Estes dados estatísticos validam os registros médicos que apontam que cerca de 20 mil colaboradores pedem afastamento médico por ano, devido a casos de doenças mentais causadas pela jornada de trabalho estressante.

 

Esta síndrome que afeta o trabalhador se tornou um caso preocupante de saúde mental, ainda mais com as mudanças de trabalho geradas pela pandemia de 2020/2021 que afetaram o ritmo de trabalho de muitos profissionais que precisaram utilizar suas casas como ambiente de trabalho, ocasionando em uma maior demanda de trabalho e pouco descanso.

 

Com a decisão da OMS fica oficializado que uma intensa jornada de trabalho pode adoecer o trabalhador, levando-o a uma Síndrome de Burnout. Assim, o trabalhador poderá garantir a sua saúde física e mental, assim como os seus direitos trabalhistas

 

Já as empresas precisarão se readaptar para garantir a saúde do trabalhador, garantindo uma jornada de trabalho saudável que atenda às demandas de todas as partes envolvidas no acordo trabalhista.

 

Ademais, a OMS apontou que a Síndrome de Burnout “se refere especificamente a fenômenos relativos ao contexto profissional e não deve ser utilizado para descrever experiências em outros âmbitos da vida”.

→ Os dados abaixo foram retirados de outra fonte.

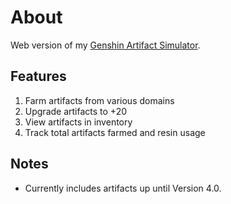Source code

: # About
Web version of my [Genshin Artifact Simulator](https://github.com/trwstin/GenAS).

## Features
1. Farm artifacts from various domains
2. Upgrade artifacts to +20
3. View artifacts in inventory
4. Track total artifacts farmed and resin usage

## Notes
- Currently includes artifacts up until Version 4.0.
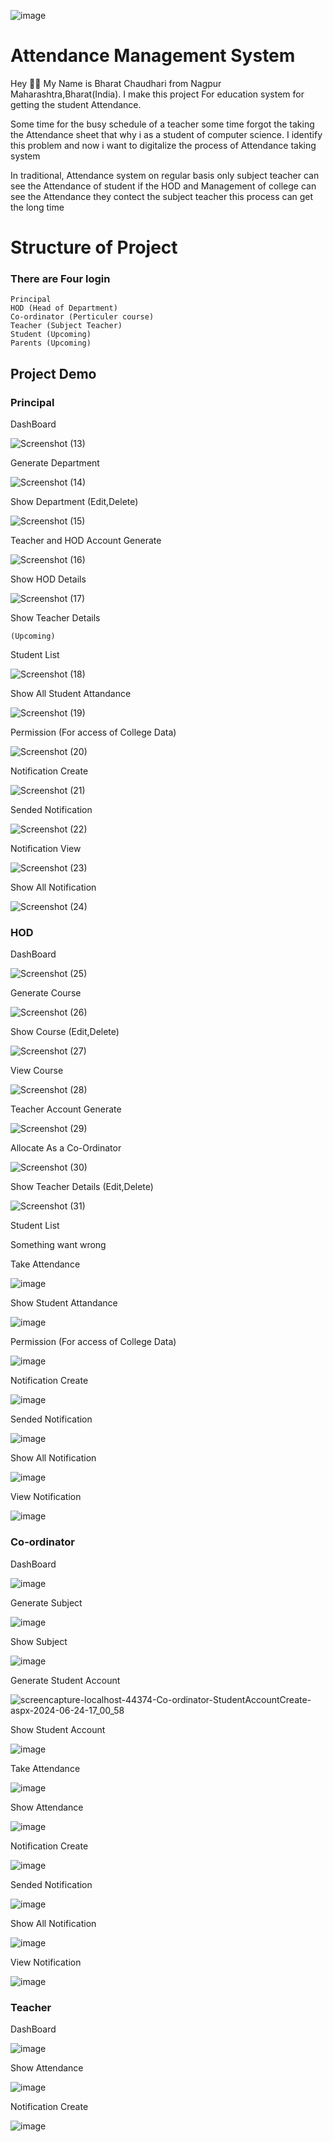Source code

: ![image](https://github.com/Bharat9011/Attendance-management-system/assets/97335704/baa4c541-dbd1-46ba-a608-b005ad327c75)
# Attendance Management System

Hey 🙋‍♂️ My Name is Bharat Chaudhari from Nagpur Maharashtra,Bharat(India). I make this project For education system for getting the student Attendance.

Some time for the busy schedule of a teacher some time forgot the taking the Attendance sheet that why i as a student of computer science. I identify this problem and now i want to digitalize the process of Attendance taking system

In traditional, Attendance system on regular basis only subject teacher can see the Attendance of student if the HOD and Management of college can see the Attendance they contect the subject teacher this process can get the long time

# Structure of Project
### There are Four login 
    Principal
    HOD (Head of Department)
    Co-ordinator (Perticuler course)
    Teacher (Subject Teacher)
    Student (Upcoming)
    Parents (Upcoming)

## Project Demo

### Principal

DashBoard

![Screenshot (13)](https://github.com/Bharat9011/Attendance-management-system/assets/97335704/c81a1bd2-473b-4919-9c6d-f3f47a191de7)

Generate Department

![Screenshot (14)](https://github.com/Bharat9011/Attendance-management-system/assets/97335704/9697fb8d-6043-43f0-869f-21f763bb8368)

Show Department (Edit,Delete)

![Screenshot (15)](https://github.com/Bharat9011/Attendance-management-system/assets/97335704/d0e2e6fd-8dc9-45ed-a0b6-34371bf6a871)

Teacher and HOD Account Generate

![Screenshot (16)](https://github.com/Bharat9011/Attendance-management-system/assets/97335704/3d8a11f1-65f2-434e-b965-ca3ab215eebc)

Show HOD Details

![Screenshot (17)](https://github.com/Bharat9011/Attendance-management-system/assets/97335704/7014ccde-98ed-448c-85eb-dd8698c2f162)

Show Teacher Details

    (Upcoming)

Student List

![Screenshot (18)](https://github.com/Bharat9011/Attendance-management-system/assets/97335704/46ac630b-290d-4484-8794-9f7aac5d34ec)

Show All Student Attandance

![Screenshot (19)](https://github.com/Bharat9011/Attendance-management-system/assets/97335704/dcea1f19-7267-4e5f-8b72-ff86c689e5c9)

Permission (For access of College Data)

![Screenshot (20)](https://github.com/Bharat9011/Attendance-management-system/assets/97335704/708d16ce-da26-45af-a241-5eddbda0650b)

Notification Create

![Screenshot (21)](https://github.com/Bharat9011/Attendance-management-system/assets/97335704/17eb537a-5088-4f9a-94ce-92a2d22e9c2b)

Sended Notification

![Screenshot (22)](https://github.com/Bharat9011/Attendance-management-system/assets/97335704/9f4de322-af12-4bd5-aec8-5202baf1dfe2)

Notification View

![Screenshot (23)](https://github.com/Bharat9011/Attendance-management-system/assets/97335704/e9c7c914-95e5-4e0b-97ac-a31a10ce9a33)

Show All Notification

![Screenshot (24)](https://github.com/Bharat9011/Attendance-management-system/assets/97335704/e7e5920c-cbb3-4659-baf0-289db781d5d4)

### HOD

DashBoard

![Screenshot (25)](https://github.com/Bharat9011/Attendance-management-system/assets/97335704/7fd003ad-7b50-4116-948e-bb7cd5531a35)

Generate Course

![Screenshot (26)](https://github.com/Bharat9011/Attendance-management-system/assets/97335704/934ec28f-dc93-4d0c-bed5-2712a8e21a14)


Show Course (Edit,Delete)

![Screenshot (27)](https://github.com/Bharat9011/Attendance-management-system/assets/97335704/c552f9a6-ffd1-4ba2-adad-c2e5642fac72)

View Course

![Screenshot (28)](https://github.com/Bharat9011/Attendance-management-system/assets/97335704/c35a81bf-fc15-4af6-a966-cf4c853d0134)

Teacher Account Generate

![Screenshot (29)](https://github.com/Bharat9011/Attendance-management-system/assets/97335704/865b4173-660c-4884-979d-d184a7928c27)

Allocate As a Co-Ordinator

![Screenshot (30)](https://github.com/Bharat9011/Attendance-management-system/assets/97335704/168dae9f-062e-4e73-b166-ed1d19ad2349)

Show Teacher Details (Edit,Delete)

![Screenshot (31)](https://github.com/Bharat9011/Attendance-management-system/assets/97335704/4c06d3b2-5a97-4040-8cd8-5a684007f1e0)

Student List

Something want wrong

Take Attendance

![image](https://github.com/Bharat9011/Attendance-management-system/assets/97335704/66675b76-c600-4c01-882e-f35834a1c71f)


Show Student Attandance

![image](https://github.com/Bharat9011/Attendance-management-system/assets/97335704/8a98a970-7c81-4a43-ae67-03efd10bec1b)

Permission (For access of College Data)

![image](https://github.com/Bharat9011/Attendance-management-system/assets/97335704/de498ef0-d772-422a-93f4-d8ad8b198270)

Notification Create

![image](https://github.com/Bharat9011/Attendance-management-system/assets/97335704/2800df14-fb69-4460-bba0-0a7e6d924a74)

Sended Notification 

![image](https://github.com/Bharat9011/Attendance-management-system/assets/97335704/8a963aa4-d8e6-4597-9c7b-fa1660f59832)

Show All Notification

![image](https://github.com/Bharat9011/Attendance-management-system/assets/97335704/dc591904-b9d5-440e-87bf-6799ead13976)

View Notification

![image](https://github.com/Bharat9011/Attendance-management-system/assets/97335704/08463253-3dc4-4cbc-9b07-f91b620a46e3)

### Co-ordinator

DashBoard

![image](https://github.com/Bharat9011/Attendance-management-system/assets/97335704/72849d83-ea14-4482-bab1-f4a6b63ec9a4)

Generate Subject

![image](https://github.com/Bharat9011/Attendance-management-system/assets/97335704/bee980aa-746c-4718-a73a-7d3a842b550e)

Show Subject

![image](https://github.com/Bharat9011/Attendance-management-system/assets/97335704/f97209d8-f2c1-4202-b984-8d3cdc6c1348)

Generate Student Account

![screencapture-localhost-44374-Co-ordinator-StudentAccountCreate-aspx-2024-06-24-17_00_58](https://github.com/Bharat9011/Attendance-management-system/assets/97335704/c11dbe4f-34b0-4bd0-af9f-ecbe33c38500)

Show Student Account

![image](https://github.com/Bharat9011/Attendance-management-system/assets/97335704/2b7effa0-d8d7-4d59-9f38-0ff7fcad5c71)

Take Attendance

![image](https://github.com/Bharat9011/Attendance-management-system/assets/97335704/f243a29b-8a76-4dcb-8815-9c07d1c8b627)

Show Attendance

![image](https://github.com/Bharat9011/Attendance-management-system/assets/97335704/0effdc32-1f08-4b0f-96c6-0dcb64cc6f61)

Notification Create

![image](https://github.com/Bharat9011/Attendance-management-system/assets/97335704/57c76e05-1dad-46da-9081-2183aaafde52)

Sended Notification 

![image](https://github.com/Bharat9011/Attendance-management-system/assets/97335704/8dda3372-d727-4009-b56f-0507d5036465)

Show All Notification

![image](https://github.com/Bharat9011/Attendance-management-system/assets/97335704/537b4451-dd41-40fb-9d88-16793d6d9fa6)

View Notification

![image](https://github.com/Bharat9011/Attendance-management-system/assets/97335704/ce291b17-5ce2-4d07-88ae-5ecaf57b5339)

### Teacher

DashBoard

![image](https://github.com/Bharat9011/Attendance-management-system/assets/97335704/7c416cf2-f6e1-4b43-ad20-5827d957c323)

Show Attendance

![image](https://github.com/Bharat9011/Attendance-management-system/assets/97335704/40b8845a-dfa1-4ca3-8b8b-72828259b06b)

Notification Create

![image](https://github.com/Bharat9011/Attendance-management-system/assets/97335704/e1e4d4b4-8395-47a4-aaea-004b1357faa7)
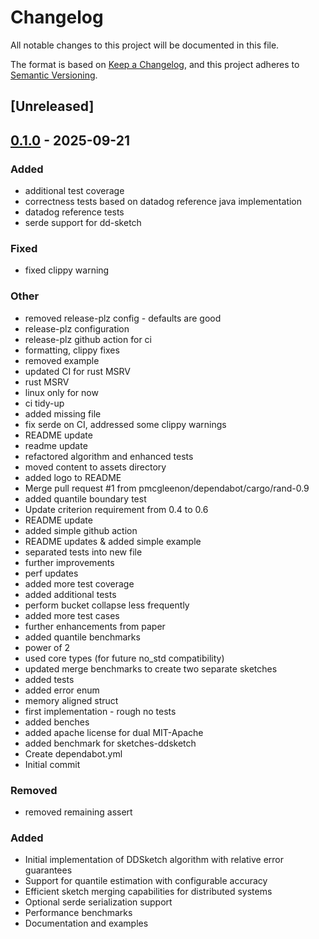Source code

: # Changelog

All notable changes to this project will be documented in this file.

The format is based on [Keep a Changelog](https://keepachangelog.com/en/1.0.0/),
and this project adheres to [Semantic Versioning](https://semver.org/spec/v2.0.0.html).

## [Unreleased]

## [0.1.0](https://github.com/pmcgleenon/dd-sketchy/releases/tag/v0.1.0) - 2025-09-21

### Added

- additional test coverage
- correctness tests based on datadog reference java implementation
- datadog reference tests
- serde support for dd-sketch

### Fixed

- fixed clippy warning

### Other

- removed release-plz config - defaults are good
- release-plz configuration
- release-plz github action for ci
- formatting, clippy fixes
- removed example
- updated CI for rust MSRV
- rust MSRV
- linux only for now
- ci tidy-up
- added missing file
- fix serde on CI, addressed some clippy warnings
- README update
- readme update
- refactored algorithm and enhanced tests
- moved content to assets directory
- added logo to README
- Merge pull request #1 from pmcgleenon/dependabot/cargo/rand-0.9
- added quantile boundary test
- Update criterion requirement from 0.4 to 0.6
- README update
- added simple github action
- README updates & added simple example
- separated tests into new file
- further improvements
- perf updates
- added more test coverage
- added additional tests
- perform bucket collapse less frequently
- added more test cases
- further enhancements from paper
- added quantile benchmarks
- power of 2
- used core types (for future no_std compatibility)
- updated merge benchmarks to create two separate sketches
- added tests
- added error enum
- memory aligned struct
- first implementation - rough no tests
- added benches
- added apache license for dual MIT-Apache
- added benchmark for sketches-ddsketch
- Create dependabot.yml
- Initial commit

### Removed

- removed remaining assert

### Added
- Initial implementation of DDSketch algorithm with relative error guarantees
- Support for quantile estimation with configurable accuracy
- Efficient sketch merging capabilities for distributed systems
- Optional serde serialization support
- Performance benchmarks
- Documentation and examples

Síndrome de Burnout e as empresas

O ambiente de trabalho já deveria ser um espaço saudável para o empregado, mas após 2022, as empresas precisarão se conscientizar e repensar as rotinas de trabalho, seja nas atividades presenciais ou home office, uma vez que a Síndrome de Burnout é gerada através da cobrança por produtividade e muitas horas de trabalho.

 

O departamento de Recursos Humanos e as chefias devem observar a postura do trabalhador e propor ambientes de diálogo sobre saúde mental, apontando que o estresse crônico ou qualquer quadro de saúde mental merece atenção, deve ser reconhecido e tratado adequadamente respeitando o perfil e os direitos do trabalhador.

 

Esta síndrome se manifesta de diversas formas e é necessário reconhecer os sinais clínicos, para que o caso não seja tratado apenas como um cansaço comum ou falta de vontade por parte do profissional de exercer a sua função de trabalho.

As possíveis mudanças da classificação da Síndrome de Burnout

A inclusão da Síndrome de Burnout na lista da Classificação Internacional de Doenças possibilita algumas mudanças importantes nas posturas das empresas e dos trabalhadores.

Será preciso reorganizar o ambiente profissional e adotar medidas saudáveis de trabalho.

 

Outro passo importante é que o próprio trabalhador poderá reconhecer que a sua saúde mental influencia toda a sua vida e que é necessário cuidar do corpo e da mente para se manter ativo na esfera profissional.

 

Além disso, a mudança da OMS irá influenciar o número de estudos e dados estatísticos desta doença, possibilitando uma visão precisa sobre como estão sendo construídas as novas dinâmicas de trabalho nos cenários atuais que demandam cada vez mais agilidade e imediatismo das atividades.

 

 

MD: Saiba o que muda com a mudança da OMS sobre a Síndrome de Burnout e conheça os principais sintomas dessa doença e como preveni-la. Aproveite e boa leitura!